→ **What the task requires**
Search the records below for the word "Bootstrap", then return every line where it appears.

→ **Input**
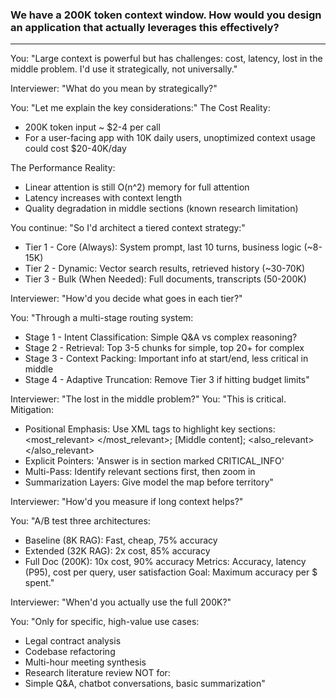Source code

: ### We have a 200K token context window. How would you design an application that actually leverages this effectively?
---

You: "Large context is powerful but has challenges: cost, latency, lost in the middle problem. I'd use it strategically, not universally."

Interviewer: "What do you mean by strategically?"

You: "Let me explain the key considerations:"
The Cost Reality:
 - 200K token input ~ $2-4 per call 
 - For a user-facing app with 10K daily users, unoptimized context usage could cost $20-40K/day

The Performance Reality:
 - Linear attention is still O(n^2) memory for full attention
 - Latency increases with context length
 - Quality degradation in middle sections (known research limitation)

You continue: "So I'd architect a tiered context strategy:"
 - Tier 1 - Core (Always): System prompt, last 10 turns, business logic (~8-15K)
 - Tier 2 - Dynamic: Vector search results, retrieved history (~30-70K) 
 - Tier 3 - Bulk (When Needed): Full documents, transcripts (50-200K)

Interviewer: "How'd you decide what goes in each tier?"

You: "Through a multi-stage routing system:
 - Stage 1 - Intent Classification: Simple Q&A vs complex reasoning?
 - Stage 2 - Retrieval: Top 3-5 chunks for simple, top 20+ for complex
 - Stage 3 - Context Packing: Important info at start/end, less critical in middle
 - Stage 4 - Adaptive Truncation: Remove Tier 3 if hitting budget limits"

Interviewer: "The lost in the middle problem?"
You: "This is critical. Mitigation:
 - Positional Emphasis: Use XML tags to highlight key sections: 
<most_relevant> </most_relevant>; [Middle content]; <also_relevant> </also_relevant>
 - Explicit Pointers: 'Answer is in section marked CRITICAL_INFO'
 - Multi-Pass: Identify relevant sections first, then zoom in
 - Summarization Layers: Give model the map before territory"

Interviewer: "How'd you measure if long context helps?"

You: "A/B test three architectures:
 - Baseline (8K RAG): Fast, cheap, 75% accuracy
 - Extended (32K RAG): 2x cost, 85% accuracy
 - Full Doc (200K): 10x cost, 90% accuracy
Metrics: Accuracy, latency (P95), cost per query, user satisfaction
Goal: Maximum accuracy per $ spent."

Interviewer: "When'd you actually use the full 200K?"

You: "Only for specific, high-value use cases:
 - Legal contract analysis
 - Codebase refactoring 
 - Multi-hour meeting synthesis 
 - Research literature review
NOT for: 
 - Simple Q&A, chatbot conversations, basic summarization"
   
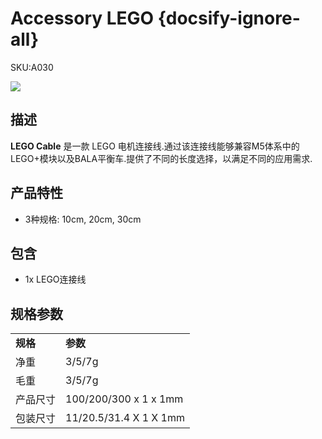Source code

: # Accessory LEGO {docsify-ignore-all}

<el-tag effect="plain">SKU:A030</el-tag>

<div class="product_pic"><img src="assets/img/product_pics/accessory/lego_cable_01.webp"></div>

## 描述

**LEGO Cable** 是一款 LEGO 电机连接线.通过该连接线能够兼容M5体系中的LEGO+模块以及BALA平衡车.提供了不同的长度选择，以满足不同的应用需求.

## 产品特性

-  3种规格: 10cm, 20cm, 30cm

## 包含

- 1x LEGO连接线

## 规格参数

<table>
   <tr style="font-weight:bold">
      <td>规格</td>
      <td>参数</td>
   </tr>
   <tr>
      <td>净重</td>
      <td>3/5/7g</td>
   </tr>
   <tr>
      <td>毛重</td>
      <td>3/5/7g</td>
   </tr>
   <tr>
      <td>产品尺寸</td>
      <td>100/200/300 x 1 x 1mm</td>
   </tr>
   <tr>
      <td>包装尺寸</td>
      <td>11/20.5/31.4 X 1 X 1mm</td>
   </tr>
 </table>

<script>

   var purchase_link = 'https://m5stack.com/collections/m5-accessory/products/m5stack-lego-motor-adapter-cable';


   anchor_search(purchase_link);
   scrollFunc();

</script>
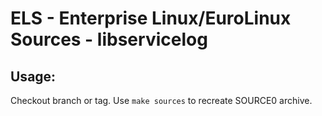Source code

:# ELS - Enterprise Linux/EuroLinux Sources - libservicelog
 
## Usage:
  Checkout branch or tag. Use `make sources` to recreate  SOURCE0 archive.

==

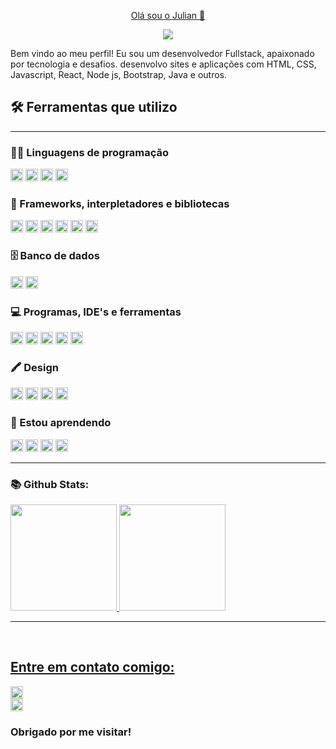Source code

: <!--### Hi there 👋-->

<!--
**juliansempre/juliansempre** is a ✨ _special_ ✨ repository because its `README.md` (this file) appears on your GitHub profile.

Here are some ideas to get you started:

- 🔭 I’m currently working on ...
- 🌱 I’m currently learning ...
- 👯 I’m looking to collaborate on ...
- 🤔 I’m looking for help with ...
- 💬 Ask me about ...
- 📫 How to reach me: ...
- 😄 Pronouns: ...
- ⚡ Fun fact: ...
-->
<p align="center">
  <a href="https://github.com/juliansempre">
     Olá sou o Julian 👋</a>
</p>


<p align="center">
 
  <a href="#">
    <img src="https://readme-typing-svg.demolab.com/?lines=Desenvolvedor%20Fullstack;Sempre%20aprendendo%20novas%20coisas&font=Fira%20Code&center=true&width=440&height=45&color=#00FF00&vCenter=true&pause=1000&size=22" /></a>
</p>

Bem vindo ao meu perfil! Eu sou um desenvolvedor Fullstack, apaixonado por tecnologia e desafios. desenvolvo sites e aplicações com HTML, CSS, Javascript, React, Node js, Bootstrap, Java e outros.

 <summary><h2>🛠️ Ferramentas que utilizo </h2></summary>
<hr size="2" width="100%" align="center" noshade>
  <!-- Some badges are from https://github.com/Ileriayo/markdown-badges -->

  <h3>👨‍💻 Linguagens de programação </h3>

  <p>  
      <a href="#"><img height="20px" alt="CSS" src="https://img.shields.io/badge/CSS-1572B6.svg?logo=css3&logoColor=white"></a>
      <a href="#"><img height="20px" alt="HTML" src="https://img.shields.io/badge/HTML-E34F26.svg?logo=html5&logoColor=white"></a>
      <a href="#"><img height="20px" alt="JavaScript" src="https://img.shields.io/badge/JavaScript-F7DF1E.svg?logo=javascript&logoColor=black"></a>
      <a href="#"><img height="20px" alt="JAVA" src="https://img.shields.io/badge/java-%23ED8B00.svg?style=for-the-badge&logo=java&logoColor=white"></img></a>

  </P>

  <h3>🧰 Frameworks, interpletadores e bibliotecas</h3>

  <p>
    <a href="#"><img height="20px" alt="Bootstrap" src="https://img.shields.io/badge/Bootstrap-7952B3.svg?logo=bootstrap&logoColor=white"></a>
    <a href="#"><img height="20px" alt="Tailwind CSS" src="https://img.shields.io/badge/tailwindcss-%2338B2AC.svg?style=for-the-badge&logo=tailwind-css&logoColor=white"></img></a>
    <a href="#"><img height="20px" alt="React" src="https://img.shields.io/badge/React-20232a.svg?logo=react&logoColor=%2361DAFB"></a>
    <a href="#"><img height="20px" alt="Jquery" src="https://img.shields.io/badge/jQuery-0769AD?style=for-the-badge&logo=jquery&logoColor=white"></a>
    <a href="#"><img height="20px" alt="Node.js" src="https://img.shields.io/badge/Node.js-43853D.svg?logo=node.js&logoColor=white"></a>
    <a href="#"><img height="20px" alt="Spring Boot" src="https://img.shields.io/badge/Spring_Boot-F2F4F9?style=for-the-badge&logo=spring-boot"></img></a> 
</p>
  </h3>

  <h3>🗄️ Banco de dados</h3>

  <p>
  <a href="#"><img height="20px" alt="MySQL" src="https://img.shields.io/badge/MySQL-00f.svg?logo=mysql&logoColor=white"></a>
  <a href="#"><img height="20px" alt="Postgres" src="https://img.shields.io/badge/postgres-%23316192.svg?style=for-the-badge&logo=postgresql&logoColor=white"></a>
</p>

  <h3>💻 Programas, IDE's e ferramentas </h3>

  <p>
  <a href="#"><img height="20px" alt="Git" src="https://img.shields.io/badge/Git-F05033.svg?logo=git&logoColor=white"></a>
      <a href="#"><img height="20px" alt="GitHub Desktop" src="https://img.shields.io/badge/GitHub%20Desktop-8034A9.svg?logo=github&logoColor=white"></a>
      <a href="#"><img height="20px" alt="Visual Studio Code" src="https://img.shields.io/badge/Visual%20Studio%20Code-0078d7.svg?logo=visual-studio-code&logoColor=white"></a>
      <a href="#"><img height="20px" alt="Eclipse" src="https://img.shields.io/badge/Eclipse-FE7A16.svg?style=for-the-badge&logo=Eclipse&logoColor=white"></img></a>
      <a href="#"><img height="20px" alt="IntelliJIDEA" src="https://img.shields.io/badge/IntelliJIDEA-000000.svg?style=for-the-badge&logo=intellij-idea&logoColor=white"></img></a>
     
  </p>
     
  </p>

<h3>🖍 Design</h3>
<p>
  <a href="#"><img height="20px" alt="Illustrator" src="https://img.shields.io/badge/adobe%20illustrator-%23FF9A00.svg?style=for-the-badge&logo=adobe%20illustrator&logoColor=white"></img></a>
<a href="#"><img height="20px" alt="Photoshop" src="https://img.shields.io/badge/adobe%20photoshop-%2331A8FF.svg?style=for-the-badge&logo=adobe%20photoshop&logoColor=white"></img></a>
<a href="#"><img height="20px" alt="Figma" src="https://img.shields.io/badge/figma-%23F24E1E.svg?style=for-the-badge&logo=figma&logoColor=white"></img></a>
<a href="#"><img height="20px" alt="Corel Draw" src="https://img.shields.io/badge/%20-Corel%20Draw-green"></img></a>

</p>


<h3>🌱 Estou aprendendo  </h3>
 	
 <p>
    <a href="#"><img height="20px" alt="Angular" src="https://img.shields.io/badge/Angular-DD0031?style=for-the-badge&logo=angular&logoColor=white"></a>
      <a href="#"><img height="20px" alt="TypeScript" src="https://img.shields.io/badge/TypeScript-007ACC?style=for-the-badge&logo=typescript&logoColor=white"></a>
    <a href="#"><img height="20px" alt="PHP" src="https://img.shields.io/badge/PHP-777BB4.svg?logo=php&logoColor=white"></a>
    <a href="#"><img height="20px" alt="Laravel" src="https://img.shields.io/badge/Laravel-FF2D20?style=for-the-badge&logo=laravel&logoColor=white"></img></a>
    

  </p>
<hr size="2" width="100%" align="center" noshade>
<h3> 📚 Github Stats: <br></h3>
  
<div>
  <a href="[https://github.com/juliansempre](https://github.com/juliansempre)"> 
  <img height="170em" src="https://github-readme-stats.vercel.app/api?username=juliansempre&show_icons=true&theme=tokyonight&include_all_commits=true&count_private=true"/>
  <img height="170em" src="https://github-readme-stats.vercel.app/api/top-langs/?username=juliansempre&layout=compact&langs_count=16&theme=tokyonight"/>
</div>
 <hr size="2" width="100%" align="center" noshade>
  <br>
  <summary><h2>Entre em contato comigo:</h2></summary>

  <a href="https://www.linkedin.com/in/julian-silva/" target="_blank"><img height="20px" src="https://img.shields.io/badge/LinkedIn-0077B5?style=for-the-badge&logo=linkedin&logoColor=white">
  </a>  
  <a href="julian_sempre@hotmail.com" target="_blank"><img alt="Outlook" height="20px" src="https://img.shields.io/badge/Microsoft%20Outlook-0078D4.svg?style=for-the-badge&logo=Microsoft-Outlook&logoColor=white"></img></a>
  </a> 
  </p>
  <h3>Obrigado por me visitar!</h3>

→ **Response below**
Bem vindo ao meu perfil! Eu sou um desenvolvedor Fullstack, apaixonado por tecnologia e desafios. desenvolvo sites e aplicações com HTML, CSS, Javascript, React, Node js, Bootstrap, Java e outros.
    <a href="#"><img height="20px" alt="Bootstrap" src="https://img.shields.io/badge/Bootstrap-7952B3.svg?logo=bootstrap&logoColor=white"></a>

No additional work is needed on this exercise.